> _TASK DETAILS_: Only one stretch of the records below is wanted: the lines from the one holding "- **CTRL+N**：同时按下CTRL键和N键。" through the one holding "- **菜单项→子菜单项**：打开菜单，选择子菜单项。". Return it exactly, both ends included.
****
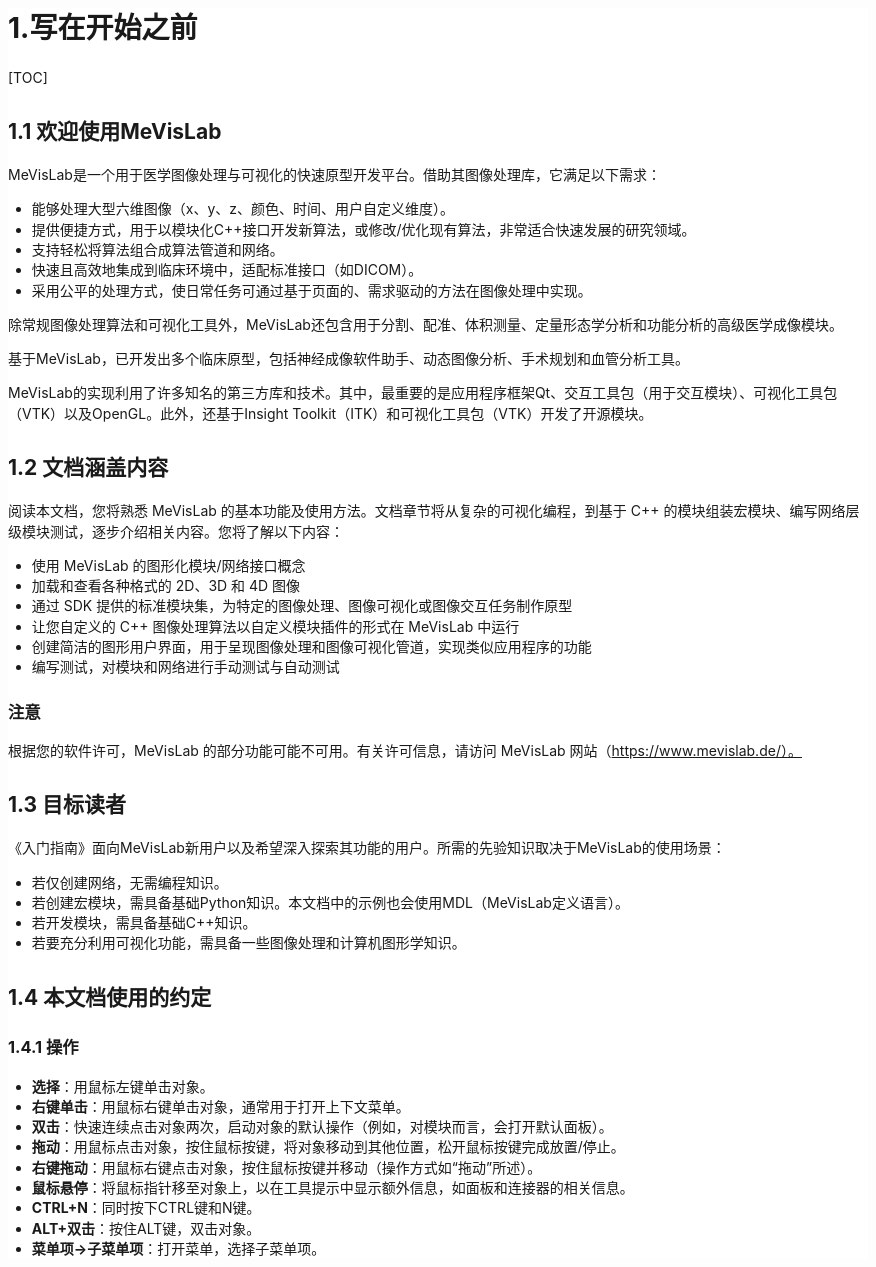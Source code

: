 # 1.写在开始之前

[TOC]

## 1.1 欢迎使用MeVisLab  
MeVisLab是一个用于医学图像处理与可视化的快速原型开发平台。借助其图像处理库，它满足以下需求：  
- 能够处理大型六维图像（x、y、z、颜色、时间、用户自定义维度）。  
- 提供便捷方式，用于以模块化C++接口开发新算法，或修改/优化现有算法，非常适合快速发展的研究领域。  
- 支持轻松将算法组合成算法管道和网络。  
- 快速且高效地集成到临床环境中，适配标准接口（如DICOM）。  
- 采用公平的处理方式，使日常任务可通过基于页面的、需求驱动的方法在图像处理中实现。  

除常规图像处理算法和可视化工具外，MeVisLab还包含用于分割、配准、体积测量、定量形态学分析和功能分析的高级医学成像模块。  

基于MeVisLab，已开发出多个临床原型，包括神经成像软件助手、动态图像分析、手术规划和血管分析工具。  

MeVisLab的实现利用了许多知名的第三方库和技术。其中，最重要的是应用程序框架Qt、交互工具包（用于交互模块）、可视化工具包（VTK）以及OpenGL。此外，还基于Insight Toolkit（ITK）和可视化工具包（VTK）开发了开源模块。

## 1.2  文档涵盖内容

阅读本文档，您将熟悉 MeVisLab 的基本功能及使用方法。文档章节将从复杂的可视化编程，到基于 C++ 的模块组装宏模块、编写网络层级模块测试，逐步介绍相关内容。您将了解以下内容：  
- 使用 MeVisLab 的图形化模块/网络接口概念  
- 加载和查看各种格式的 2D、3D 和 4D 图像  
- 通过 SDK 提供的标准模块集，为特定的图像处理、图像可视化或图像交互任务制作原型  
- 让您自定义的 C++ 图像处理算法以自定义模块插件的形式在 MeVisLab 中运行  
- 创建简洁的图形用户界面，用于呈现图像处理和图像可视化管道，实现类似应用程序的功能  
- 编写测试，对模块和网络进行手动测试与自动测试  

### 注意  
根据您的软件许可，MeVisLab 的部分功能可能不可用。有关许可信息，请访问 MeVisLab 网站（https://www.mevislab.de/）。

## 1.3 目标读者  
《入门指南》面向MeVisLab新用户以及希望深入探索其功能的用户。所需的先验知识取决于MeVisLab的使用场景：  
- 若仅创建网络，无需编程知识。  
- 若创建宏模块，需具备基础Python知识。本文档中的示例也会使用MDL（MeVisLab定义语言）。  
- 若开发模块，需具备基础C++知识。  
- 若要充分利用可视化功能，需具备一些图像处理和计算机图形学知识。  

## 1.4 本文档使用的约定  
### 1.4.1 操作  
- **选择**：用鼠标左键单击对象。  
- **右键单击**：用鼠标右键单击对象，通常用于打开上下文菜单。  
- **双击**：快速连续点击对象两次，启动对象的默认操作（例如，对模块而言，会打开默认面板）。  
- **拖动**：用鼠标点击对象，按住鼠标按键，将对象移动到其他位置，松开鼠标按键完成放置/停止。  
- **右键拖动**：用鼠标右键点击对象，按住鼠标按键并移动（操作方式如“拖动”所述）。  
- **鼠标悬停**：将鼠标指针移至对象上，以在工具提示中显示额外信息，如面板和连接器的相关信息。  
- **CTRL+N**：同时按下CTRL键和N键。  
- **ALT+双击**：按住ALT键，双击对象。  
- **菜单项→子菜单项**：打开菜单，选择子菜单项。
****
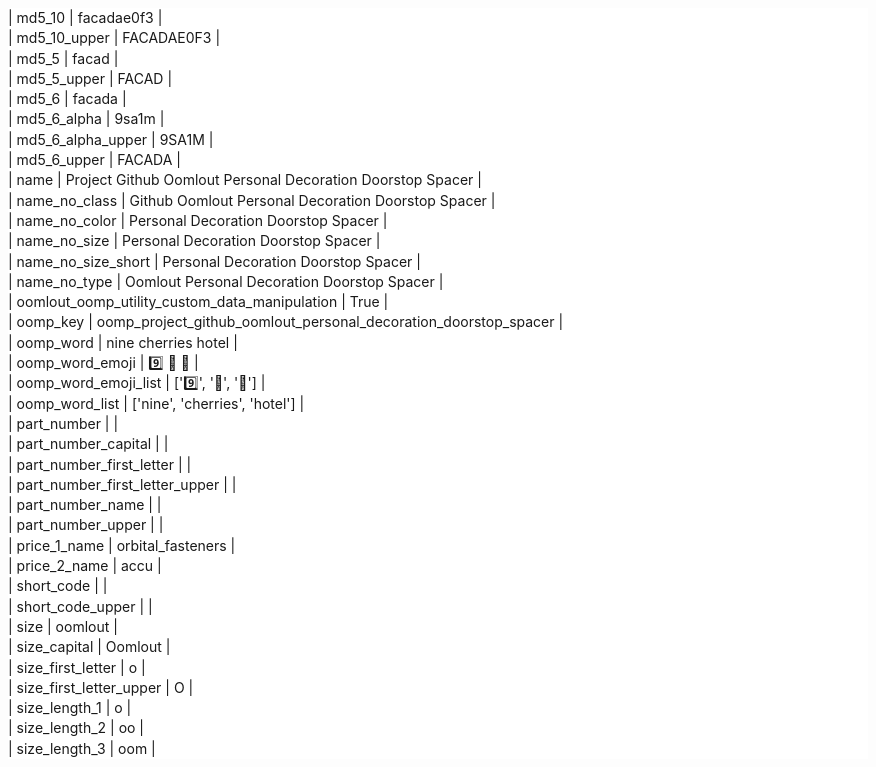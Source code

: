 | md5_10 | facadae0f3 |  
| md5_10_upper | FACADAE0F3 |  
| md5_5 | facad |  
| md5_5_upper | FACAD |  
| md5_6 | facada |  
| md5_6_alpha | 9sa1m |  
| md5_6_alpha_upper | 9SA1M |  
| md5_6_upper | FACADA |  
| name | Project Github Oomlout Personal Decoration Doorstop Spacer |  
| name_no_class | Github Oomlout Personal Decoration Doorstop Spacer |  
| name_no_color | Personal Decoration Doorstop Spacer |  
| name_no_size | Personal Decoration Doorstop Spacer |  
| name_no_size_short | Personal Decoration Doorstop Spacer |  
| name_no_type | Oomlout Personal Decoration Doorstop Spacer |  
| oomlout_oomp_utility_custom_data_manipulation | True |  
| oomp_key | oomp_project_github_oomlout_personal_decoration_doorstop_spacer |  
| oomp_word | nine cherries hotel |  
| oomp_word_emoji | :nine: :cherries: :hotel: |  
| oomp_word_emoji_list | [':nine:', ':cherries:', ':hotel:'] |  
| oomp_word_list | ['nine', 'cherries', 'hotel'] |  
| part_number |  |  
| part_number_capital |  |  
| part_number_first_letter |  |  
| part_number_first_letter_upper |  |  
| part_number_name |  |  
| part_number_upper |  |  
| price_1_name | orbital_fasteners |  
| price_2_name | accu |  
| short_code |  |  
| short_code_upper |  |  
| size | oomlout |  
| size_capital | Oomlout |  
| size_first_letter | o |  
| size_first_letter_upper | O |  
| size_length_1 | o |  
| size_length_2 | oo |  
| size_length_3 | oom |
****
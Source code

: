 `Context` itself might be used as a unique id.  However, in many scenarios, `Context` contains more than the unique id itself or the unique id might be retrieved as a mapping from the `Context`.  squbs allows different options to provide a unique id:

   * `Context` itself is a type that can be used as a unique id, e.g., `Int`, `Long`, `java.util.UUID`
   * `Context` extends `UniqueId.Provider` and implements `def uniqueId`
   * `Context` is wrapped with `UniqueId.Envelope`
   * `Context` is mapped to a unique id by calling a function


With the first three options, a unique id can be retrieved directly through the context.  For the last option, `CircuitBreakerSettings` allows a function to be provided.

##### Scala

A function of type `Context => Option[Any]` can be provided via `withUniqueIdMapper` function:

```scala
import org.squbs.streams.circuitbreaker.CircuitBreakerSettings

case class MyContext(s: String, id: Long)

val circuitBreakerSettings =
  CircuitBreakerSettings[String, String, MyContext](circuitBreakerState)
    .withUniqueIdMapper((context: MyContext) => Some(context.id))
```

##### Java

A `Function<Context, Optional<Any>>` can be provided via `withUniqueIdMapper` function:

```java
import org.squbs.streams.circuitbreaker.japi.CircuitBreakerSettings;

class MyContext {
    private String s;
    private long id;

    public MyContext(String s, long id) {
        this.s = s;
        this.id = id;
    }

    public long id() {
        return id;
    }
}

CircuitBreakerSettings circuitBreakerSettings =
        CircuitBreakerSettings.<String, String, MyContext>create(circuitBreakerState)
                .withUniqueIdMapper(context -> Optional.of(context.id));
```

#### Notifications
****
> _COMPLETED TASK_:
- **CTRL+N**：同时按下CTRL键和N键。  
- **ALT+双击**：按住ALT键，双击对象。  
- **菜单项→子菜单项**：打开菜单，选择子菜单项。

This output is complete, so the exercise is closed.